Timing Events In A Program

Most versions of parametric programming provide some kind of timer that gives you the ability to time events in a CNC program. With Fanuc’s version of parametric programming (custom macro B), two timers—a millisecond timer and an hour timer—are available for this purpose.

Columns From: 11/1/2004 Modern Machine Shop,

Most versions of parametric programming provide some kind of timer that gives you the ability to time events in a CNC program. With Fanuc’s version of parametric programming (custom macro B), two timers—a millisecond timer and an hour timer—are available for this purpose.

System variable #3001 is the millisecond timer; system variable #3002 is the hour timer.
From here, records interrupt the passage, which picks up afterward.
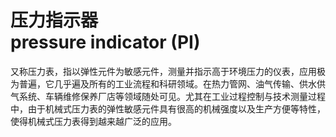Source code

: # 压力指示器<br>pressure indicator (PI)
又称压力表，指以弹性元件为敏感元件，测量并指示高于环境压力的仪表，应用极为普遍，它几乎遍及所有的工业流程和科研领域。在热力管网、油气传输、供水供气系统、车辆维修保养厂店等领域随处可见。尤其在工业过程控制与技术测量过程中，由于机械式压力表的弹性敏感元件具有很高的机械强度以及生产方便等特性，使得机械式压力表得到越来越广泛的应用。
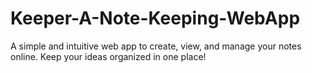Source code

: # Keeper-A-Note-Keeping-WebApp
A simple and intuitive web app to create, view, and manage your notes online. Keep your ideas organized in one place!
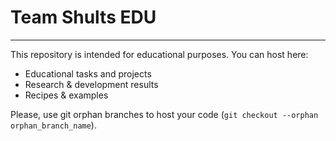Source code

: # Team Shults EDU

----

This repository is intended for educational purposes. You can host here:

* Educational tasks and projects
* Research & development results
* Recipes & examples

Please, use git orphan branches to host your code (`git checkout --orphan orphan_branch_name`).

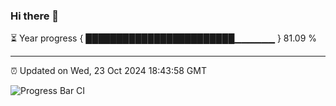 ### Hi there 👋

⏳ Year progress { ████████████████████████▁▁▁▁▁▁ } 81.09 %

---

⏰ Updated on Wed, 23 Oct 2024 18:43:58 GMT

![Progress Bar CI](https://github.com/IshwaranRudhara/GIT-ACTION/workflows/Progress%20Bar%20CI/badge.svg)
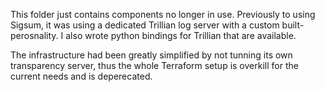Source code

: This folder just contains components no longer in use. Previously to using Sigsum, it was using a dedicated Trillian log server with a custom built-perosnality. I also wrote python bindings for Trillian that are available.

The infrastructure had been greatly simplified by not tunning its own transparency server, thus the whole Terraform setup is overkill for the current needs and is deperecated.
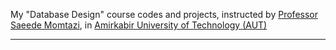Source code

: My "Database Design" course codes and projects, instructed by <a href="https://aut.ac.ir/cv/2345/Saeede%20Momtazi" target="_blank">Professor Saeede Momtazi</a>, in <a href="https://aut.ac.ir/en/" target="_blank">Amirkabir University of Technology (AUT)</a> <hr>

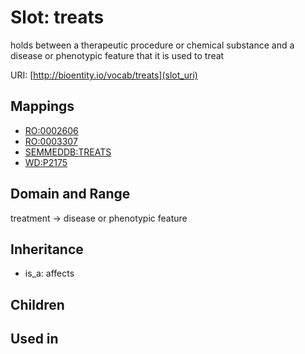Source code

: # Slot: treats


holds between a therapeutic procedure or chemical substance and a disease or phenotypic feature that it is used to treat

URI: [http://bioentity.io/vocab/treats](slot_uri)
## Mappings

 * [RO:0002606](http://purl.obolibrary.org/obo/RO_0002606)
 * [RO:0003307](http://purl.obolibrary.org/obo/RO_0003307)
 * [SEMMEDDB:TREATS](http://purl.obolibrary.org/obo/SEMMEDDB_TREATS)
 * [WD:P2175](http://purl.obolibrary.org/obo/WD_P2175)
## Domain and Range

treatment -> disease or phenotypic feature
## Inheritance

 *  is_a: affects
## Children

## Used in

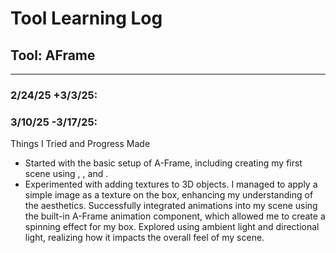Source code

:# Tool Learning Log

## Tool: **AFrame**

---

### 2/24/25 +3/3/25:


### 3/10/25 -3/17/25:
Things I Tried and Progress Made
<ul>
<li>Started with the basic setup of A-Frame, including creating my first scene using <a-scene>, <a-box>, and <a-sphere>.<li>
Experimented with adding textures to 3D objects. I managed to apply a simple image as a texture on the box, enhancing my understanding of the aesthetics.
Successfully integrated animations into my scene using the built-in A-Frame animation component, which allowed me to create a spinning effect for my box.
Explored using ambient light and directional light, realizing how it impacts the overall feel of my scene.
</ul>


<!--
* Links you used today (websites, videos, etc)
* Things you tried, progress you made, etc
* Challenges, a-ha moments, etc
* Questions you still have
* What you're going to try next
-->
It is important to know that these timers are always running. To time an event, you must set the timer to zero. From that instant, the accumulated time will be the time from when you last reset the timer to the present moment. To reset the millisecond timer, give the command #3001 = 0. To reset the hour timer, give the command #3002 = 0.

There is a rather severe limitation to the millisecond timer. It overflows (stops timing) at about 65 seconds, so the individual events being timed cannot be much more than a minute long.

When timing any event, you will need a place to store total accumulated time. Either a common variable (in the #100 series) or a permanent common variable (in the #500 series) can be used. If time must be accumulated from day to day (with the power being turned off during the accumulating of time), you must, of course, use a permanent common variable.

To time an event, you must first initialize the total accumulated time variable to zero when you want to start accumulating time, possibly at the beginning of the program. We’ll use permanent common variable #500 for our examples. Just prior to each event being timed, reset the appropriate timer (#3001 or #3002) to zero. After the event occurs, step the total accumulated time variable (#500 in our case) by the current value of the timer. At the completion of the program, #500 will be the total accumulated time for the event.

This may seem a little confusing, so let’s look an example. Say you want to track the amount of rapid motion time in a program. We’ll use #500 to accumulate time, so once the program is completed, #500 will show the amount of rapid time in the program (you can view this permanent common variable on the display screen on the offset or setting page of most Fanuc controls).

At the very beginning of the program, give the command:
#500 = 0

This initializes the accumulated time to zero. For each rapid motion command in the program, add the timing commands:

#3001 = 0 (Set milliseconds timer to zero)
G00 Xxx.xxxx Yxx.xxxx (Rapid motion command)
#500 = #500 + #3001 (Step accumulated time by the rapid motion time)

If you include the timing commands around every rapid motion (G00) command in the program, then when the program ends, the value of #500 will be equal to the amount of rapid motion time. For this particular application to work, you must, of course, ensure that the rapid override switch is set to 100 percent.

You can see that timing an event could require quite a few cumbersome commands in your program. To simplify things, look for ways to minimize (or eliminate) the need to include the timing commands every time the event occurs. It might be possible, for example, to create a user defined G or M code that activates a custom macro that does the timing. For example, if you’re trying to time total tool changing time on a vertical machining center, and if M06 is the M code used to make a tool change, then you can create a user defined M-code program that will be run every time M06 is executed. Consider this program:

O9001 (Program that is executed when M06 is read)
#3001 = 0 (Set millisecond timer to zero)
G91 G28 Z0 M19 (Move to tool change position)
M06 (Perform tool change)
#500 = #500 + #3001 (Accumulate time in #500)
M99 (End of custom macro)

You must still, of course, include the command #500 = 0 at the very beginning of the program to initialize the accumulated time variable to zero. But notice that all other timing commands are included in the user-defined M-code custom macro. They need only be written one time, regardless of how many tool changes there are in the program.

Creating a user defined M- or G-code requires a parameter to be changed. Reference the custom macro section of your control manual to find the parameters related to user defined G- and M-codes.